(Document images with source code)
=== Section Start ===

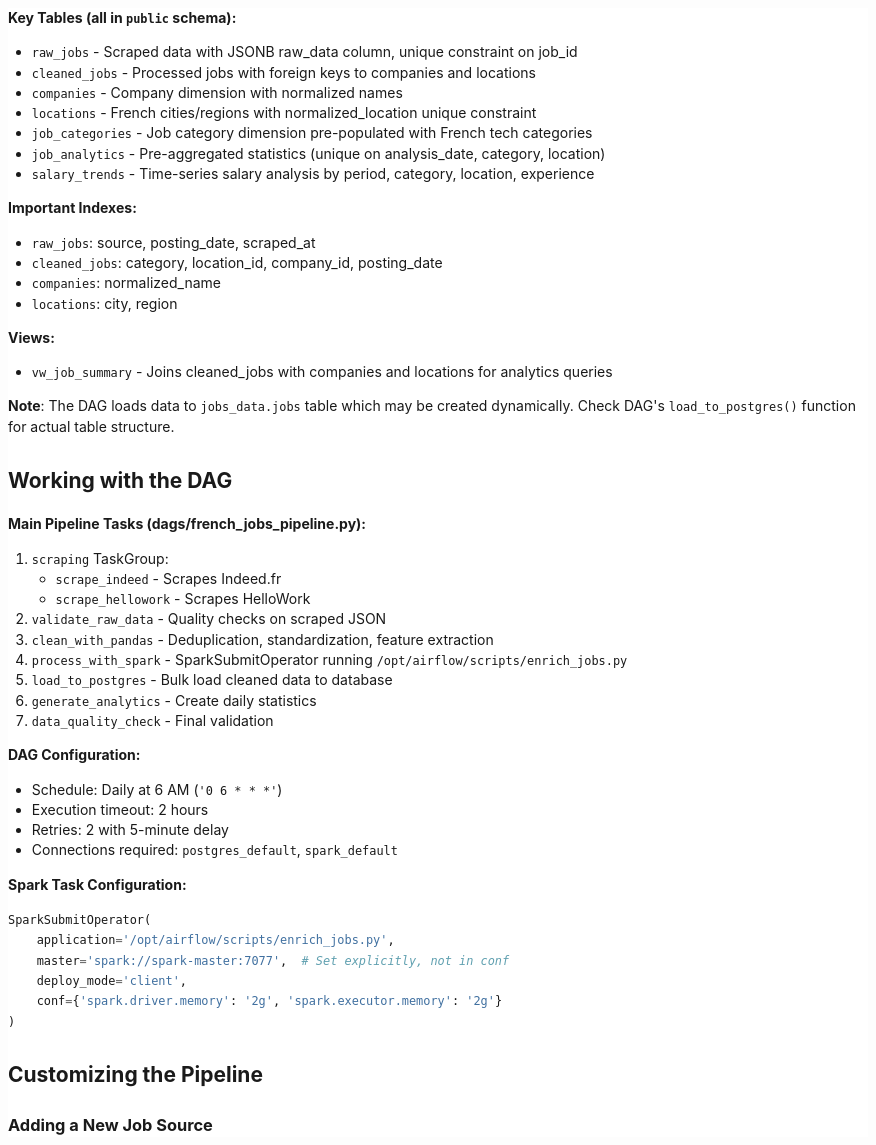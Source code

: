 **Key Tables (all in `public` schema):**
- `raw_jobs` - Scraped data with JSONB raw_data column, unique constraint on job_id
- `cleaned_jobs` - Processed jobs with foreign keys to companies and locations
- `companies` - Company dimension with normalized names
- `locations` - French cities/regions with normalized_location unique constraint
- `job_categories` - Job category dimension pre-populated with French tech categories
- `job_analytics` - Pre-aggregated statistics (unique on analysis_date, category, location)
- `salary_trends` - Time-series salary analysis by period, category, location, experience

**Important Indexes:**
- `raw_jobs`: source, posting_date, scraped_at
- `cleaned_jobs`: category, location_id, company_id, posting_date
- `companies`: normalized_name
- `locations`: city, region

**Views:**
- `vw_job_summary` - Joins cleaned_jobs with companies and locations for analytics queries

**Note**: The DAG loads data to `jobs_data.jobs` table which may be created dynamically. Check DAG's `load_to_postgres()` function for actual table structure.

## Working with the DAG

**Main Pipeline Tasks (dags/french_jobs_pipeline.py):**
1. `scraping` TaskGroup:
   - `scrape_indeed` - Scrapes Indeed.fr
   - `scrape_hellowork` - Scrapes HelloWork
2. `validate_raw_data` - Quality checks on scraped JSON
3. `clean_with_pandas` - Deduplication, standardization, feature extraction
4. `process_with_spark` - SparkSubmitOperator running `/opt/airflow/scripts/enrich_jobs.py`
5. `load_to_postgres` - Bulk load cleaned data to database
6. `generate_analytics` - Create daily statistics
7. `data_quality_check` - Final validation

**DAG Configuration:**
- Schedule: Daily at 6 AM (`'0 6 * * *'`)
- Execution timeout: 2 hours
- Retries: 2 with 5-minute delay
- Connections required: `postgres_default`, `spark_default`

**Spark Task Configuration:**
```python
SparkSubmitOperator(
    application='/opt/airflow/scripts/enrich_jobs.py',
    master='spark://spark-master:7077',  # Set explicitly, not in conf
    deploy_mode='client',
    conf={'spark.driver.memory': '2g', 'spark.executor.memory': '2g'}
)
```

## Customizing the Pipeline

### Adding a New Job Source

=== Section End ===
=== Section Start ===

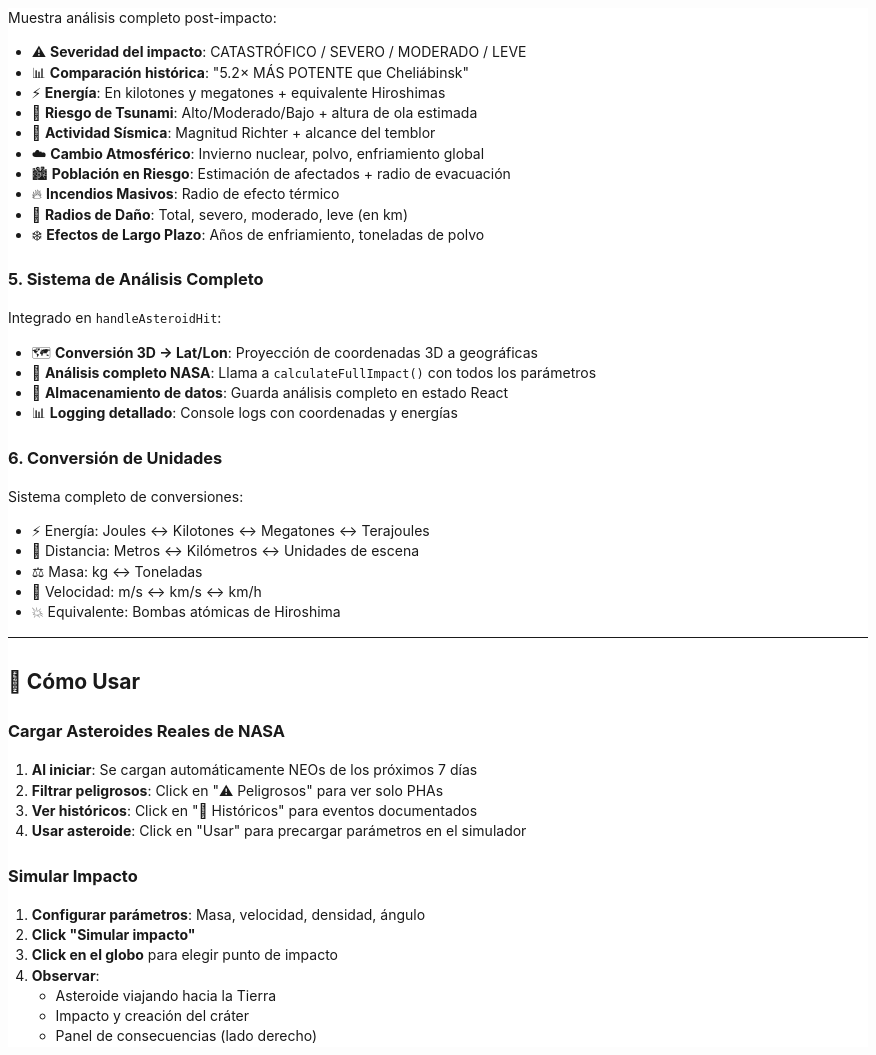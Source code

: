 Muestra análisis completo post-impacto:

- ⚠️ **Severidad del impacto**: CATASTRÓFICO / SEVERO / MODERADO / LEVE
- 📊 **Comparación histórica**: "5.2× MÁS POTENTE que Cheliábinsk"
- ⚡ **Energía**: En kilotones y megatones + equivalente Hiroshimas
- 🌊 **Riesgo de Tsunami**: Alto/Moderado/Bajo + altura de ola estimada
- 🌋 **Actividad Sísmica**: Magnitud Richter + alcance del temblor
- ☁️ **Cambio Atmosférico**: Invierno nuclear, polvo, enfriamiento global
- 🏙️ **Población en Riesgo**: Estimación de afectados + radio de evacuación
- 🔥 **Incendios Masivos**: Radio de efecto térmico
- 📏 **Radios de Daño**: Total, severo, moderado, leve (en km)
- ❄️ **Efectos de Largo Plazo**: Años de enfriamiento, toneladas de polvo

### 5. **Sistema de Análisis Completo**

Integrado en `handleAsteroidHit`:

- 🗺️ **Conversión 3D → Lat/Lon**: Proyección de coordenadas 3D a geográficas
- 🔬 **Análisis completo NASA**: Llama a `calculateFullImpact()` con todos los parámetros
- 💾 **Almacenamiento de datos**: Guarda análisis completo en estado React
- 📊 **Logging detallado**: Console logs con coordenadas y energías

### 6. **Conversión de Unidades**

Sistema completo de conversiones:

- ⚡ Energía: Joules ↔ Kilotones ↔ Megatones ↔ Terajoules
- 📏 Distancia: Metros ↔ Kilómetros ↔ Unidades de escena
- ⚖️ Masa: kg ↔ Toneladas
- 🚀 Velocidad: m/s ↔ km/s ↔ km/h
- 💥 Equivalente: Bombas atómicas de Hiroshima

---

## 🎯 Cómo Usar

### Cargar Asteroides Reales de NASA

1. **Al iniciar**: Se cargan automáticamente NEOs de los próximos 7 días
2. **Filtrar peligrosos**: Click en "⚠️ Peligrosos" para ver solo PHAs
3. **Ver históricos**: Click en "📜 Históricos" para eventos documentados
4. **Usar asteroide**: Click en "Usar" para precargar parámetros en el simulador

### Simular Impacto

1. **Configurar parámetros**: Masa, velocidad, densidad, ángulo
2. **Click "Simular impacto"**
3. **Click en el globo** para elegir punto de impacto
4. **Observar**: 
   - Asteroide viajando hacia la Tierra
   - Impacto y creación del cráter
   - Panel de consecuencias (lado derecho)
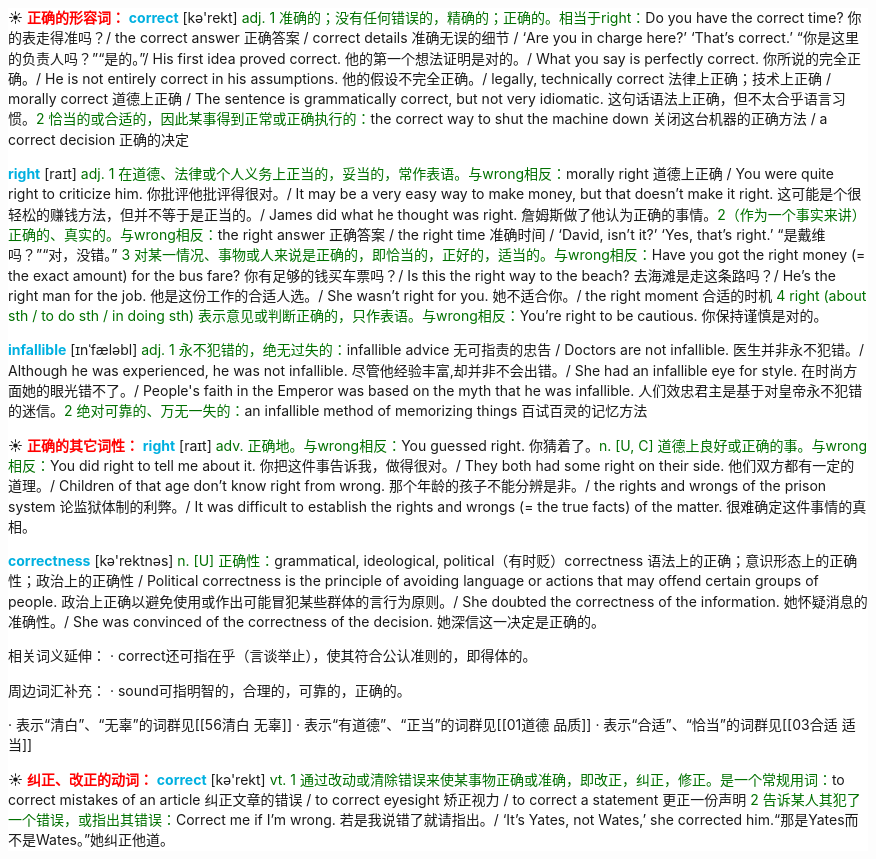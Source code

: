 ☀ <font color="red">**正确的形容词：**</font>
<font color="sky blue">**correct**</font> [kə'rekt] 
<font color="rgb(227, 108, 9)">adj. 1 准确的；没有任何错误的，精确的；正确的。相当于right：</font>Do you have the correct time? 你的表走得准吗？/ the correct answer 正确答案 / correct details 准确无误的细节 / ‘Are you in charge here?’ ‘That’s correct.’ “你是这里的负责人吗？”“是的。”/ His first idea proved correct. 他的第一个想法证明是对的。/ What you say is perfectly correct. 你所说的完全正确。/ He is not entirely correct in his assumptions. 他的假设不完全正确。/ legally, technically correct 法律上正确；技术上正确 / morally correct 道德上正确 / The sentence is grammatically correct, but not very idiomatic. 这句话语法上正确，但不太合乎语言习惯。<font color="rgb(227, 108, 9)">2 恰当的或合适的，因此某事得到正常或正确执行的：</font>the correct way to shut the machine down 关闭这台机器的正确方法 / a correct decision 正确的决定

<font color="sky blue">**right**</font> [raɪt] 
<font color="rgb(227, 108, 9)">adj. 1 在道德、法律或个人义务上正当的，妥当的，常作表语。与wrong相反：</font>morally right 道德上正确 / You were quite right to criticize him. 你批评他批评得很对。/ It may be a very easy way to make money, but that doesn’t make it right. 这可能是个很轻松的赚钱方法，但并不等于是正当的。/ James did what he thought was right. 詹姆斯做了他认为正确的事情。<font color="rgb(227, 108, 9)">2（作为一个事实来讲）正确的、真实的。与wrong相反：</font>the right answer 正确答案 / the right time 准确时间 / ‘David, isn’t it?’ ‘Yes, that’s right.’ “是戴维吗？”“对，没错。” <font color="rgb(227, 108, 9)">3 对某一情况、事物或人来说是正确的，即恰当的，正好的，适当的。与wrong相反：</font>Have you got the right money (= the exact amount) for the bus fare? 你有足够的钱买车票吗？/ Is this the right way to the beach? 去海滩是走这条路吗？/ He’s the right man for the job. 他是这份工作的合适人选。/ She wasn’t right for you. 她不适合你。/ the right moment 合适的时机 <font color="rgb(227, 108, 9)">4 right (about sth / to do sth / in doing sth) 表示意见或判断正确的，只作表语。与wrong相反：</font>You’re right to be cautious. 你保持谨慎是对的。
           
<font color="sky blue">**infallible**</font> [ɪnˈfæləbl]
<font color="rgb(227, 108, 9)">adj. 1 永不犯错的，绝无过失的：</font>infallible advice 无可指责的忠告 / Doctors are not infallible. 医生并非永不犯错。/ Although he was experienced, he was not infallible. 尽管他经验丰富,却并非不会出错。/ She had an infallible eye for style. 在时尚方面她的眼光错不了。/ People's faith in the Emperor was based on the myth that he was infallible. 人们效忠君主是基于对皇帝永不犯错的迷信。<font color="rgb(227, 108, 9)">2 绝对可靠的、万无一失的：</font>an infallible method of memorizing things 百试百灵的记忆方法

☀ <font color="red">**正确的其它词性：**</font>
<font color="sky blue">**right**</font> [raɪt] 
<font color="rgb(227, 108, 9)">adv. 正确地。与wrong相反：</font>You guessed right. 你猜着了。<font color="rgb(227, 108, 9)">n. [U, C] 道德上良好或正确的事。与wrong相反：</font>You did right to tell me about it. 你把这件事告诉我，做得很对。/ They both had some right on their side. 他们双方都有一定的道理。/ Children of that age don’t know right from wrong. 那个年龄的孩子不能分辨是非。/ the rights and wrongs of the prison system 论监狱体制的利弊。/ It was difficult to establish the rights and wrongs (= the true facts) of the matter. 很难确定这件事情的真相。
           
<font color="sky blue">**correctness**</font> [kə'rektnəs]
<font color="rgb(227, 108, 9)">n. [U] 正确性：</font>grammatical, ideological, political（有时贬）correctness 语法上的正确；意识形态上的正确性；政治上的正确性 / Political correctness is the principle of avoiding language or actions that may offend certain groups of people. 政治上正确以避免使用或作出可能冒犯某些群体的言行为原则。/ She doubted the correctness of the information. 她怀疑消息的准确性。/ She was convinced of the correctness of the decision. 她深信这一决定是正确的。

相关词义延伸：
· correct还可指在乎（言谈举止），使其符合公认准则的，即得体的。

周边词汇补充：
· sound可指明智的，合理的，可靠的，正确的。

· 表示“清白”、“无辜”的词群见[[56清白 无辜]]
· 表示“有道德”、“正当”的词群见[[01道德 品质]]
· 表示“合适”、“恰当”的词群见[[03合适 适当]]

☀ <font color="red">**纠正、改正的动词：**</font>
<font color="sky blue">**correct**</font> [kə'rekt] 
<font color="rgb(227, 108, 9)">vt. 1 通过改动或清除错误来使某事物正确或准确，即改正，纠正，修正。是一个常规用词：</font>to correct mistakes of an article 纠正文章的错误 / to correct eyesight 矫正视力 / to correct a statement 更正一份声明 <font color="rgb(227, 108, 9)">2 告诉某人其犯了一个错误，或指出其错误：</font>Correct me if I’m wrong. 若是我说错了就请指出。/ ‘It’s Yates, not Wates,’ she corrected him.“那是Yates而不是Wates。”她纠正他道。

=== Section End ===
=== Section Start ===

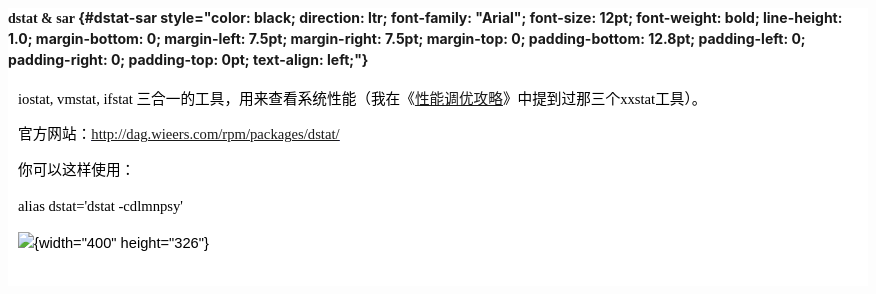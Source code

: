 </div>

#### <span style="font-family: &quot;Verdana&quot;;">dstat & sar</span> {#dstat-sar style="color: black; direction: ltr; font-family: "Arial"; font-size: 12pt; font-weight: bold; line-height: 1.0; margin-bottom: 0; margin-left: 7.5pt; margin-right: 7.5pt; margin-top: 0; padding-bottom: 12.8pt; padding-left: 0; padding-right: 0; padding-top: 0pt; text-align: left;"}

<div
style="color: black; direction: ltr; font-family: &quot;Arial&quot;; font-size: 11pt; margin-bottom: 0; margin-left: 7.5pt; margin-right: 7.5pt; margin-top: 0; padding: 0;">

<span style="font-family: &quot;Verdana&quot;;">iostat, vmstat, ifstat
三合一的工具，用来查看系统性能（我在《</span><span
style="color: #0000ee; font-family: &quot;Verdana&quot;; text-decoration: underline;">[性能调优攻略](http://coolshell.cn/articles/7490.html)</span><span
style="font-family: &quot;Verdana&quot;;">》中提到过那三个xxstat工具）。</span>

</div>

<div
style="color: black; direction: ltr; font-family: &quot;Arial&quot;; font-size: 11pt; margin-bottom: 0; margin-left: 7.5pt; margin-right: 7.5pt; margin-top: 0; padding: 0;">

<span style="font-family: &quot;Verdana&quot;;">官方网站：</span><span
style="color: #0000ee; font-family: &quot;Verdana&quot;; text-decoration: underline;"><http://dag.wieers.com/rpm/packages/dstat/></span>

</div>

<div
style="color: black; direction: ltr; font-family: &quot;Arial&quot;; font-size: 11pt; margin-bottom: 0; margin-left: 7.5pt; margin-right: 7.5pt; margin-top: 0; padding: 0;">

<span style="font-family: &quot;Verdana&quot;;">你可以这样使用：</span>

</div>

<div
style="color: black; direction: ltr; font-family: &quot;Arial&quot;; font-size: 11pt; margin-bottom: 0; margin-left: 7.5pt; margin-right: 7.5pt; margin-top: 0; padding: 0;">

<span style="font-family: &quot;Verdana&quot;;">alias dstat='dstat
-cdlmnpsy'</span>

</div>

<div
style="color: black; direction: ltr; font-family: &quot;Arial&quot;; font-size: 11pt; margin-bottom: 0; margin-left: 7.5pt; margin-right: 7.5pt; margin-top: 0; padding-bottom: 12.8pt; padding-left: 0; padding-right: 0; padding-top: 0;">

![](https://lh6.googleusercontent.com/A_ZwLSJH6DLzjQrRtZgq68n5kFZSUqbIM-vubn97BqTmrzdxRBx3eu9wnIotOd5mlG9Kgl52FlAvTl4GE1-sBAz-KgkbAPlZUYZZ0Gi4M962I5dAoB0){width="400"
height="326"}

=== Section End ===

Exercise requirements
Say the number of lines in the records above that include the string "companies", and no more.

Task response
4